BC Coroners Service reported that 595 people in B.C. died between June 18 and Aug. 12, with the largest number of heat fatalities – 526, or 88 per cent – occurring during the ‘heat dome’ period between June 25 and July 1.
Chilliwack was one of the hardest hit with 22 deaths, the sixth highest among all the cities. Vancouver saw the most deaths (99), followed by Surrey (67), Burnaby (63), New Westminster (28) and Langley (23).
The community here rallied to help vulnerable people stay hydrated and cool.
There were cases of bottled water crowdfunded and handed out by Griffin Security to anyone in need, but especially to those living on the streets.

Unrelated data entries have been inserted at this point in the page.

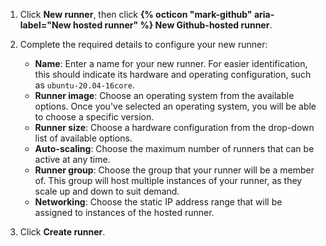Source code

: 1. Click **New runner**, then click **{% octicon "mark-github" aria-label="New hosted runner" %} New Github-hosted runner**.
1. Complete the required details to configure your new runner:

    - **Name**: Enter a name for your new runner. For easier identification, this should indicate its hardware and operating configuration, such as `ubuntu-20.04-16core`.
    - **Runner image**: Choose an operating system from the available options. Once you've selected an operating system, you will be able to choose a specific version.
    - **Runner size**: Choose a hardware configuration from the drop-down list of available options.
    - **Auto-scaling**: Choose the maximum number of runners that can be active at any time.
    - **Runner group**: Choose the group that your runner will be a member of. This group will host multiple instances of your runner, as they scale up and down to suit demand.
    - **Networking**: Choose the static IP address range that will be assigned to instances of the hosted runner.

1. Click **Create runner**.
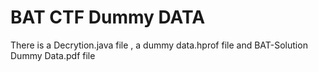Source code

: # BAT CTF Dummy DATA

There is a Decrytion.java file , a dummy data.hprof file and BAT-Solution Dummy Data.pdf file
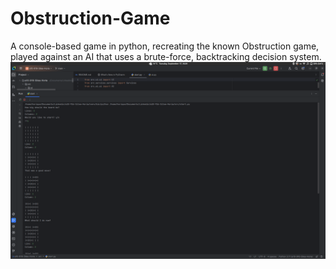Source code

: # Obstruction-Game
 A console-based game in python, recreating the known Obstruction game, played against an AI that uses a brute-force, backtracking decision system.
![COnsole](console.png)
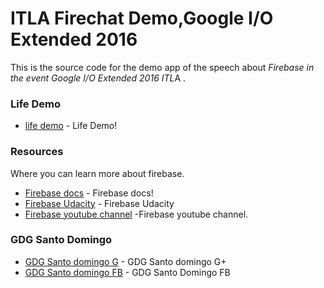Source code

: # ITLA Firechat Demo,Google I/O Extended 2016 

This is the source code for the demo app of the speech about *Firebase in the event Google I/O Extended 2016 ITL*A .

### Life Demo
* [life demo]  - Life Demo!

### Resources

Where you can learn more about firebase.
* [Firebase docs]  - Firebase docs!
* [Firebase Udacity] - Firebase Udacity
* [Firebase youtube channel] -Firebase youtube channel.

### GDG Santo Domingo

* [GDG Santo domingo G] - GDG Santo domingo G+
* [GDG Santo domingo FB] - GDG Santo Domingo FB


[life demo]: <https://fire-chat-itla.firebaseapp.com/>
   [Firebase docs]: <https://www.firebase.com/docs/>
   [Firebase Udacity]: <https://www.firebase.com/blog/2015-12-07-udacity-course-firebase-essentials.html>
   [Firebase youtube channel]: <https://www.youtube.com/playlist?list=PLl-K7zZEsYLnJVX_0zbKytptZGugPIbJR>
   [GDG Santo domingo G]: <https://plus.google.com/+GdgsantodomingoOrg>
   [GDG Santo Domingo FB]: <https://www.facebook.com/groups/1448664288773695/>
   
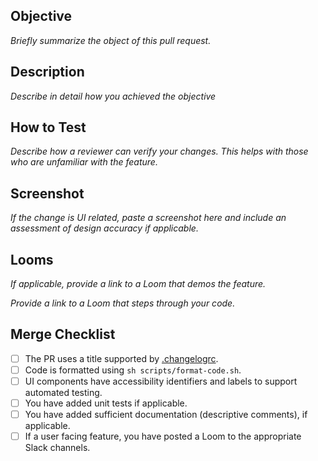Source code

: ## Objective

*Briefly summarize the object of this pull request.*

## Description

*Describe in detail how you achieved the objective*

## How to Test

*Describe how a reviewer can verify your changes. This helps with those who are unfamiliar with the feature.*

## Screenshot

*If the change is UI related, paste a screenshot here and include an assessment of design accuracy if applicable.*

## Looms

*If applicable, provide a link to a Loom that demos the feature.*

*Provide a link to a Loom that steps through your code.*

## Merge Checklist

- [ ] The PR uses a title supported by [.changelogrc](https://github.com/blockchain/My-Wallet-V3-iOS/blob/master/.changelogrc).
- [ ] Code is formatted using `sh scripts/format-code.sh`.
- [ ] UI components have accessibility identifiers and labels to support automated testing.
- [ ] You have added unit tests if applicable.
- [ ] You have added sufficient documentation (descriptive comments), if applicable.
- [ ] If a user facing feature, you have posted a Loom to the appropriate Slack channels.
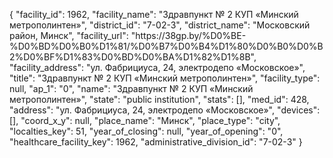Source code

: {
    "facility_id": 1962,
    "facility_name": "Здравпункт № 2 КУП «Минский метрополинтен»",
    "district_id": "7-02-3",
    "district_name": "Московский район, Минск",
    "facility_url": "https:\/\/38gp.by\/%D0%BE-%D0%BD%D0%B0%D1%81\/%D0%B7%D0%B4%D1%80%D0%B0%D0%B2%D0%BF%D1%83%D0%BD%D0%BA%D1%82%D1%8B",
    "facility_address": "ул. Фабрициуса, 24, электродепо «Московское»",
    "title": "Здравпункт № 2 КУП «Минский метрополинтен»",
    "facility_type": null,
    "ap_1": "0",
    "name": "Здравпункт № 2 КУП «Минский метрополинтен»",
    "state": "public institution",
    "stats": [],
    "med_id": 428,
    "address": "ул. Фабрициуса, 24, электродепо «Московское»",
    "devices": [],
    "coord_x_y": null,
    "place_name": "Минск",
    "place_type": "city",
    "localties_key": 51,
    "year_of_closing": null,
    "year_of_opening": "0",
    "healthcare_facility_key": 1962,
    "administrative_division_id": "7-02-3"
}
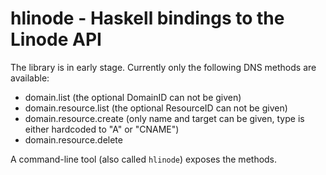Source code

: # hlinode - Haskell bindings to the Linode API

The library is in early stage. Currently only the following DNS methods are
available:

  - domain.list (the optional DomainID can not be given)
  - domain.resource.list (the optional ResourceID can not be given)
  - domain.resource.create (only name and target can be given, type is
    either hardcoded to "A" or "CNAME")
  - domain.resource.delete

A command-line tool (also called `hlinode`) exposes the methods.
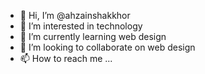 - 👋 Hi, I’m @ahzainshakkhor
- 👀 I’m interested in technology
- 🌱 I’m currently learning web design
- 💞️ I’m looking to collaborate on web design
- 📫 How to reach me ...

<!---
ahzainshakkhor/ahzainshakkhor is a ✨ special ✨ repository because its `README.md` (this file) appears on your GitHub profile.
You can click the Preview link to take a look at your changes.
--->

Eight cooling centres opened – including an outdoor misting station at the visitor centre – set up by City of Chilliwack and local churches, with volunteer drivers to transport seniors to them.
While Chilliwack topped out at 43 C on June 28, it was the two days that followed for the Village of Lytton that made international headlines.
On June 29, the community gained the record for the hottest place ever recorded in Canada at 49.6 C, nearly 24 C higher than normal. One day later on June 30, the entire village was on fire within minutes as a massive wildfire ripped through Lytton, destroying 90 per cent of it and killing two people.